Et pour la musique, c’est la même chose. Je ne peux pas écouter de la musique russe. Je ne peux pas lire de la littérature russe. Mais je ne connais pas la littérature ukrainienne en profondeur. J’ai essayé de la lire, mais je m’y sens déconnectée. La tragédie pour moi est que je ne ressens aucune connexion avec une culture. Et ma fille, Alexandra, dit la même chose dans le film : « je peux aimer, je peux même admirer la culture ukrainienne, mais je ne sens pas que c’est ma culture ». Je ne ressens pas que c’est la mienne à un niveau profond. Donc, par l’intellect, oui, je suis une citoyenne de l’Ukraine. Je vis à Kyiv. Mais avec ce film, nous parlons du niveau profond de qui je suis, et pourquoi finalement je me définis comme une Ukrainienne aujourd’hui.


Adrien : Vous questionnez trois générations de femmes – car la génération de Stefy, votre petite-fille, est trop jeune pour s’exprimer. L’Ukraine dans laquelle vous avez vécu n’est pas la même. Et votre rapport à la féminité et à la maternité est aussi différent. Le titre de votre film en allemand et en français met en avant le fait d’être trois femmes, ainsi que votre lien avec Marioupol, sans parler de pays. Votre mère a vécu sous l'URSS. Vous aussi, puis vous êtes devenue adulte dans les années 1990, dans l'Ukraine indépendante. On sent que ça vous a libéré, même si c'est un long processus, toujours en cours. Par contre, votre fille a grandi dans une Ukraine libre et indépendante, mais elle ne semble pas partager votre enthousiasme. Elle semble être fascinée par la Russie et sa culture, même si elle n’aime pas Poutine. Que pensez-vous de cette situation et de vos trois trajectoires ?


Svitlana : Je peux commencer avec moi. Parce que maintenant, je suis plus enthousiaste envers l’Ukraine, car je sais ce qu’est l’Union Soviétique. Ma fille ne peut même pas imaginer à quoi ressemblait l’Union Soviétique. La Russie est très similaire à l’URSS.
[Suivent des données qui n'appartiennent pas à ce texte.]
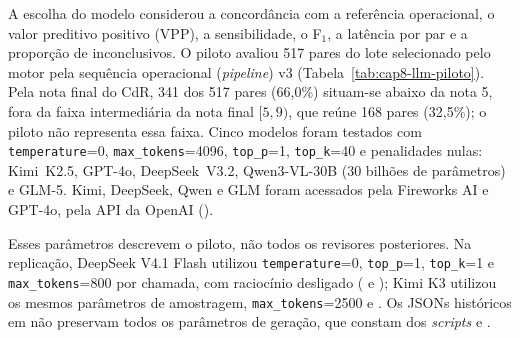 A escolha do modelo considerou a concordância com a referência operacional, o valor preditivo positivo (VPP), a sensibilidade, o F$_1$, a latência por par e a proporção de inconclusivos. O piloto avaliou 517 pares do lote selecionado pelo motor pela sequência operacional (\textit{pipeline}) v3 (Tabela~\ref{tab:cap8-llm-piloto}). Pela nota final do CdR, 341 dos 517 pares (66,0\%) situam-se abaixo da nota 5, fora da faixa intermediária da nota final $[5,9)$, que reúne 168 pares (32,5\%); o piloto não representa essa faixa. Cinco modelos foram testados com \texttt{temperature}=0, \texttt{max\_tokens}=4096, \texttt{top\_p}=1, \texttt{top\_k}=40 e penalidades nulas: Kimi~K2.5, GPT-4o, DeepSeek~V3.2, Qwen3-VL-30B (30 bilhões de parâmetros) e GLM-5. Kimi, DeepSeek, Qwen e GLM foram acessados pela Fireworks AI e GPT-4o, pela API da OpenAI ().

Esses parâmetros descrevem o piloto, não todos os revisores posteriores. Na replicação, DeepSeek V4.1 Flash utilizou \texttt{temperature}=0, \texttt{top\_p}=1, \texttt{top\_k}=1 e \texttt{max\_tokens}=800 por chamada, com raciocínio desligado ( e ); Kimi K3 utilizou os mesmos parâmetros de amostragem, \texttt{max\_\allowbreak tokens}=2500 e . Os JSONs históricos em  não preservam todos os parâmetros de geração, que constam dos \textit{scripts}  e  \cite{Jardim2026phdrepo}.

\begin{table}[!ht]
\centering
\caption{Avaliação comparativa de modelos para revisão assistida ($n=517$ pares do lote selecionado pelo motor; intervalos de Wilson, 95\%).}
\label{tab:cap8-llm-piloto}
\end{table}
Vous savez, même si à cause de la guerre il y a quelques restrictions de libertés en Ukraine, il y a davantage de liberté en Ukraine qu’en Russie aujourd’hui. Ma fille n’a jamais, jamais expérimenté de restrictions de liberté, et ce qu’elle connaît de la Russie, elle le sait seulement par la télévision, la télévision russe. Donc son imagination à propos de ce qu’est la Russie est absolument différente de mon point de vue. Et aussi du point de vue de ma maman.


Ma mère a été aussi affectée par l’Union Soviétique, et à son époque, c’était une honte de parler ukrainien. Mais les parents et les grands-parents de ma mère parlaient ukrainien, ils adhéraient à quelques traditions ukrainiennes, donc ma mère avait une identité ukrainienne. Ce n’est même pas une question de langue. C’est aussi à propos de comment vous vous percevez. C’est une question de dignité, d’une forme de dignité, de savoir qui vous êtes.


Mais pour revenir à moi, je fais partie d’une génération dont la personnalité a été complètement brisée.


Adrien : J’ai été très impressionné par les images que vous avez prises de votre mariage dans les années 1990. Il y avait une telle impression de liberté, avec des gens qui plaisantaient. C’était très drôle et vous paraissiez vraiment heureuse. Vous venez de parler du fait d’avoir vécu dans l’Union Soviétique. Comment était la vie en Ukraine dans les années 1990 par rapport à aujourd’hui ? Etes-vous nostalgique de cette époque ?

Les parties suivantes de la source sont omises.